OLD: YOU Enable them
Enabling starts small, but it gets out of control if you continually pick up the messy playroom, make their beds, fix multiple meals for dinner or continually gather dirty clothes from rooms because it’s easier than dealing with complaints.
NEW: Transfer Power
Say to your kids, “You’re growing up, and you’re old enough to put your dirty clothes in the laundry room. I do laundry on Mondays and Fridays, but if you need something in between that time, then you are welcome to wash it yourself.”
OLD: YOU Rescue Them
Helicopter much? Your son’s old enough to remember his soccer cleats, but he never seems to, and why should he? He can rely on your personal delivery service!
NEW: Transfer More Power
If your child repeatedly forgets things and relies on you to pick up the pieces, call a truce. Have him come up with solutions for helping himself to remember.
OLD: YOU Indulge Them
How many times have you said “no” to your child and then given in? If your child has demanded that he be allowed to play “M” games on X-box because “ALL of my friends do!” and you cave in, then you’re indulging him. Once a kid learns how to get around you, you’re done for.
NEW: Don’t Fudge the Rules
Make your house rules crystal clear and follow through on enforcing them. At the same time, give your child the chance to make decisions on his own in other areas.

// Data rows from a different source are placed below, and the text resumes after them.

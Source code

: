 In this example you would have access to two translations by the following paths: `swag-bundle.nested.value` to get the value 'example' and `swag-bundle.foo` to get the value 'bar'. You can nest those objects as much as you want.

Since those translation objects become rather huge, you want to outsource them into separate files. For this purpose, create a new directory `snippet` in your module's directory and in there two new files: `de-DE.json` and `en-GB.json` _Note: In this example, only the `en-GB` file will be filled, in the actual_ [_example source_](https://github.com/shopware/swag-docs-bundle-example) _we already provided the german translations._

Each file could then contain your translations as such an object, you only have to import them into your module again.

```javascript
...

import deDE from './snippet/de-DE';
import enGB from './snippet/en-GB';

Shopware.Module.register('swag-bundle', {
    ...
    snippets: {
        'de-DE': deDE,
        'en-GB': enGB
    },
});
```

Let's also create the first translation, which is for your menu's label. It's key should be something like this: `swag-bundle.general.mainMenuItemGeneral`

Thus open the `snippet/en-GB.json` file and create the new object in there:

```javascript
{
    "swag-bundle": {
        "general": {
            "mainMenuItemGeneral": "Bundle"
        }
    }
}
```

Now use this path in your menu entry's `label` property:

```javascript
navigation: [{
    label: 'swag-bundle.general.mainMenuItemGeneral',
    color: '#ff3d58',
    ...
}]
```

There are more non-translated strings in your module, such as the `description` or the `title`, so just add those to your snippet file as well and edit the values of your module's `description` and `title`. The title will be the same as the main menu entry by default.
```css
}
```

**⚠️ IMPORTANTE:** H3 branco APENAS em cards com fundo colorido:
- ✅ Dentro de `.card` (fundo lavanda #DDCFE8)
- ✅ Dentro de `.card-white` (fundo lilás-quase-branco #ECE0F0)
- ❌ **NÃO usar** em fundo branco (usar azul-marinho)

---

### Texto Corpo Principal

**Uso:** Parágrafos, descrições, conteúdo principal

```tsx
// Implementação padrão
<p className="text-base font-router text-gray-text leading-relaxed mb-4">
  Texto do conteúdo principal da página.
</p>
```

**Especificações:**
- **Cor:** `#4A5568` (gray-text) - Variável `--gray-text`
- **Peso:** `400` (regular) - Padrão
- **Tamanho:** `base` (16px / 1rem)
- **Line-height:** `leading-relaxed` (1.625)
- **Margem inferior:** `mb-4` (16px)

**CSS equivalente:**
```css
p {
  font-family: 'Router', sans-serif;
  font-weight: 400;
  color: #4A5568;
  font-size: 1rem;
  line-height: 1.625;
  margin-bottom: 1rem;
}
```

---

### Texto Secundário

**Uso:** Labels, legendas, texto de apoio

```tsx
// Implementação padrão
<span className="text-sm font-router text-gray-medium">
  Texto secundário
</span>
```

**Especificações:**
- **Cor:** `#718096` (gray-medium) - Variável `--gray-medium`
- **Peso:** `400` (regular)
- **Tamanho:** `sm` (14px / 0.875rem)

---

When a kid has some control over his own life, he’s less likely to get upset when you enforce your rules.
Source: The Me, Me, Me Epidemic: A Step-by-Step Guide to Raising Grateful Kids in an Over-Entitled World by Amy McCready (Tarcher; 2015).
LIMIT SETTING FOR HAPPIER KIDS
Stick to Your Guns
If you leave no room for reinterpretation, you save yourself arguing later. Example: “You can have one cookie, but don’t ask me for a second one. This is it.”
Don’t Give in to begging
Once you do, you teach your child that begging works.
Chores Before Fun
You don’t do your child any favors by being a softy. Studies show that being strict on chores and responsibilities helps kids develop the ability to cope with frustration. Even toddlers can do simple chores around the house, like putting away play things and cleaning up messes he makes.
You can’t always get what you want. Learning to accept disappointment will give your child important coping skills to deal with emotional stress later in life.
Let Them Work for It
Experts believe that kids become spoiled when things come too easily, encouraging them to take those things for granted. If your child wants a new toy, set up a reward system for good behavior and let him earn it bit by bit.